Но только зима давала ей полный, близкий к уничтожению и смерти покой. Пустынная вьюга серебрила крышу, заносила окна, оголяла цветущие берега и изо дня в день, из ночи в ночь качала, напевая тоскливый мотив, вершинами сосен, гудела и плакала. А с первым движением льда начиналось беспокойство: колыхалась расшатанная плотина, вода бурлила и буйствовала, гомонили утки и кулики, в небе мчались бурные весенние облака, и старый, монотонный, как древняя легенда, ропот мельницы будил жидкое эхо соснового перелеска.
Водяные жители, впрочем, давно привыкли к этой чужой и ненужной им воркотне колес. Птицы жили шумно и весело, далекие от всего, что не было водой, небом, зеленью камышей, любовью и пищей. Дикие курочки, зобастые дупеля, красавцы бекасы, турухтаны, кулики-перевозчики, мартышки, чайки, дикие и домашние утки — весь этот сброд от зари до зари кричал на все голоса, и радостный, весенний воздух слушал их песни, бледнея на рассвете, золотясь днем и ярко пылая огромным горном на склоне запада. Изредка, и то, бывало, преимущественно после снежных, суровых зим, — появлялись лебеди. Аристократы воды, они жили отдельно, гордой, прекрасной жизнью, строгие и задумчивые, как тишина летнего вечера. Их гнездо скрывалось в густом камыше, и сами они редко показывались на просторе, но часто, в тихую радость утренних теней, врывались и таяли звуки невидимого кларнета; это кричали лебеди. Мельник редко выходил наружу, хотя и не был колдуном, как это утверждали некоторые. Но если вечером случайно проходящий охотник замечал его жилистую, сутуловатую фигуру, с непокрытой головой, босиком и без пояса — ему непременно следовало смотреть вдаль, куда смотрит мельник: там плавали лебеди.
II
Все в жизни происходит случайно, но все цепляется одно за другое, и нет человека, который в свое время, вольно или невольно, не был бы, бессознательно для себя, причиной радости или горя других.

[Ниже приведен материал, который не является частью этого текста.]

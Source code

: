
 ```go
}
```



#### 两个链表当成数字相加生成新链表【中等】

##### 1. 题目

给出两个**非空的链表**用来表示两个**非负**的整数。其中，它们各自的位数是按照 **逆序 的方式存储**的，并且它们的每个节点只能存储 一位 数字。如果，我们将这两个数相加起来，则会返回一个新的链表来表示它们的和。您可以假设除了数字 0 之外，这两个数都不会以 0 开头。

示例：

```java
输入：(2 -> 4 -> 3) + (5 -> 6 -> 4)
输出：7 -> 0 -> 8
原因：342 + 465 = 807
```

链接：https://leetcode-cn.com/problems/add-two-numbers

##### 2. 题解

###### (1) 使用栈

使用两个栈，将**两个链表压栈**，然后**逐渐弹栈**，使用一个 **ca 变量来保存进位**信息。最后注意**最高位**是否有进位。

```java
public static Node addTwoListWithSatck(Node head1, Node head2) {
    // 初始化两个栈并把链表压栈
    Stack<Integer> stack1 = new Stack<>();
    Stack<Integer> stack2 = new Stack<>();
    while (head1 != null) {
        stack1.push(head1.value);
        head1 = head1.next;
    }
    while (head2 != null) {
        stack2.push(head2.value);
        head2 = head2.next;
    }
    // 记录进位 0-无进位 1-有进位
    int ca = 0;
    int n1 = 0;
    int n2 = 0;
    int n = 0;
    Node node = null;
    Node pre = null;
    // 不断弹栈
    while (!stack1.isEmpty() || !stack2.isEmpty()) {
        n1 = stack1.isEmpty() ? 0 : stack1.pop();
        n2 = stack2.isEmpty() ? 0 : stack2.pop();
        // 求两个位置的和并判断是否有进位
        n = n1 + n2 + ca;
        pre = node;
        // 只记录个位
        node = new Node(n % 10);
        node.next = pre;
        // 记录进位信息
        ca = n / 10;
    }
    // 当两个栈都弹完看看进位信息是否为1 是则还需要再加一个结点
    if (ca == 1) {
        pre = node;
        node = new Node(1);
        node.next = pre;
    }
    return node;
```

Сидор Иванович был лавочник. Профессия эта почтенна, но незначительна; Сидор Иванович думал наоборот. Быть купцом — почетно, лавочник меньше купца — значит…
Таков был ход его мыслей. Купечество составляло его идеал, но достигнуть этого в данное время было для него невозможно. Деньги приобретались трудно, мошенничеств не предвиделось. Сидор Иванович скучал и бил жену.
Начал он великолепно. Три года приказчиком — три года приличного воровства. Поторопился — ушел. Собственная лавка, открытая им, торговала слабо, и Сидор Иванович никогда не мог себе простить, что начал торговать не с субботы, а с пятницы.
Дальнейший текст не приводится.